As we have been about to go away the world, two extra botanists arrived and waded into the pond to take a look at the Ludwigia.  Brigadier Venning acknowledged the woman and she or he introduced her companion to all of us. He was none aside from J.E. Lousley, writer of “Wild Flowers of Chalk and Limestone” – it was a privilege to satisfy him.  He didn’t know that the Lavatory Orchid grows at Hatchet, so we returned there to point out it to him.  He was delighted with it!

Gran’s copy of Lousley’s Wild Flowers of Chalk and Limestone, certainly her favourite guide, and another pretty cover by Clifford and Rosemary Ellis.

September third brings the long-awaited marriage of Jill Fowler and Dennis Brewster, the end result of a lot planning by the Fowler family, which has also concerned each Gran and Jane. The latter has had fittings and ultimate adjustments to her bridesmaid’s gown, and she or he lately attended a full rehearsal, while Gran has been concerned with planning the seating arrangements for the reception, and has had a hand in designing flower arrangements and in adorning the Church of St Michael and All Angels, Bassett, where the wedding is to happen.

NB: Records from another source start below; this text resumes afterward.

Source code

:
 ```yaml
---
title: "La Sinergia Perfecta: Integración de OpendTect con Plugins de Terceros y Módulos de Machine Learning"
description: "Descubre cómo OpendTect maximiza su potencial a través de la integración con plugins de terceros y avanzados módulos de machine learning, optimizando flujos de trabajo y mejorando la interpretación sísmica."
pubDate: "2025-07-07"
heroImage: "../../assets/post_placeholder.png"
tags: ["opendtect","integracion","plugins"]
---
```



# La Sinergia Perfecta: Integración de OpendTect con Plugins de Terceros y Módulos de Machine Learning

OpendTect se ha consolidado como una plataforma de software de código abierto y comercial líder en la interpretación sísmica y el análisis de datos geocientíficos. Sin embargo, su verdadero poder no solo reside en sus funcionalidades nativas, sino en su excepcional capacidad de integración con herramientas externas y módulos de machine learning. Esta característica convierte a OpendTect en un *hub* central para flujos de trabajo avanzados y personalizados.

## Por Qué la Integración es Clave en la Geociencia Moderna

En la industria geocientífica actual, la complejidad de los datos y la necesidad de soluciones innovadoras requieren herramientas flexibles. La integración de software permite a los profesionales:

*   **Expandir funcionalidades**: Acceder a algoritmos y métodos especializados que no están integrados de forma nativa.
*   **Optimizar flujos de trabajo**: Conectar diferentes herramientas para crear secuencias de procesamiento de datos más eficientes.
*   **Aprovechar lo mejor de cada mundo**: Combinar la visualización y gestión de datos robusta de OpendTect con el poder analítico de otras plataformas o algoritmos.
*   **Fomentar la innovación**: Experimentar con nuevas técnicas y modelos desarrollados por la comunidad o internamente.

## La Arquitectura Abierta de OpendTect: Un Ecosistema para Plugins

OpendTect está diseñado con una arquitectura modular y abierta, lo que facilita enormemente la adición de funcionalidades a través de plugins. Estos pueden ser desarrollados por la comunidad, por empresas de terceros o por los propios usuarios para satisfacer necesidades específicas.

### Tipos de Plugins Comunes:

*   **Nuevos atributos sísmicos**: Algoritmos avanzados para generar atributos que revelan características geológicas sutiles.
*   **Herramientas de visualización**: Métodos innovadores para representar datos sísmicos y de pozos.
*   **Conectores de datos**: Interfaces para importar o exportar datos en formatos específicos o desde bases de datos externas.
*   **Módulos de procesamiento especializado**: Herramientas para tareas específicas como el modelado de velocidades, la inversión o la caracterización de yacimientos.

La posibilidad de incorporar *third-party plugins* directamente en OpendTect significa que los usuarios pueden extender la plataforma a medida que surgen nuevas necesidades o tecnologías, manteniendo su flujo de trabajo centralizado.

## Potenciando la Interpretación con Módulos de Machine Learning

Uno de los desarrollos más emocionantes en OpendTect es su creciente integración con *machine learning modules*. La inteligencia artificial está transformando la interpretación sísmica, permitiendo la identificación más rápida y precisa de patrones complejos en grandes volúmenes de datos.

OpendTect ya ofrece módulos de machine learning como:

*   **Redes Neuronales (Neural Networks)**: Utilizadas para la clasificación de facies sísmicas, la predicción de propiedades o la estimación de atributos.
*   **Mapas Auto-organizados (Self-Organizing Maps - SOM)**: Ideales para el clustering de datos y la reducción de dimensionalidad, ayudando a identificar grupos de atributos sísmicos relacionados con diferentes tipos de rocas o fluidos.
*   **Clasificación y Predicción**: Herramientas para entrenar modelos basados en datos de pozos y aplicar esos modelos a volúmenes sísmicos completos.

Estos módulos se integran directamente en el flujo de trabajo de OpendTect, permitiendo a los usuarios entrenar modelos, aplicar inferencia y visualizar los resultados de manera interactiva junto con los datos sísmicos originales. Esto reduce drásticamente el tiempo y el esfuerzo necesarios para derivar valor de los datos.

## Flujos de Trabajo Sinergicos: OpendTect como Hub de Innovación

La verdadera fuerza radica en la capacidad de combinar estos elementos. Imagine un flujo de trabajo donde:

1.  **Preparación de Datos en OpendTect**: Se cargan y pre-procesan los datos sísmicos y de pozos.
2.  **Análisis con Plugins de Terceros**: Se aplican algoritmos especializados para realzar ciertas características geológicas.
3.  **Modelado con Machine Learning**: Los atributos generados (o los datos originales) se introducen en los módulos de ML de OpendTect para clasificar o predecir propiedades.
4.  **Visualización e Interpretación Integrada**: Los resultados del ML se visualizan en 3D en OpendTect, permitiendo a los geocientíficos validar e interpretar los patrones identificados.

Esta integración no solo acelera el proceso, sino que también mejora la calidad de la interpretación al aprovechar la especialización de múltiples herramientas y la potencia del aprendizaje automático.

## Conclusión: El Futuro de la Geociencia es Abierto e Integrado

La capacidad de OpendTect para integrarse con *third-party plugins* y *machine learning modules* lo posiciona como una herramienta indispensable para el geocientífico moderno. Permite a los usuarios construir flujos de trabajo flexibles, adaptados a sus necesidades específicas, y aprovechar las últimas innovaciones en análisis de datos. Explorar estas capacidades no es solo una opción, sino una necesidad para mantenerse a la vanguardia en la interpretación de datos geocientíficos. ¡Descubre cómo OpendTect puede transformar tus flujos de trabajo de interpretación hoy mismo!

Gran describes the flowers in nice detail, and in addition the ceremony itself, elements of which comply with:

I meant to be strong-minded on this occasion and to not be overwhelmed with a want to weep, but a lump rose in my throat for a start, when my Godson John, who is a Server, appeared in his surplice to carry out his preliminary duties. The sight of Dennis, who lost one leg when he was a naval cadet and now, with a man-made one, walks with a pronounced limp, walking as much as take his place to await his Bride’s arrival, virtually overwhelmed me, as did Tommy’s arrival on John’s arm a little later.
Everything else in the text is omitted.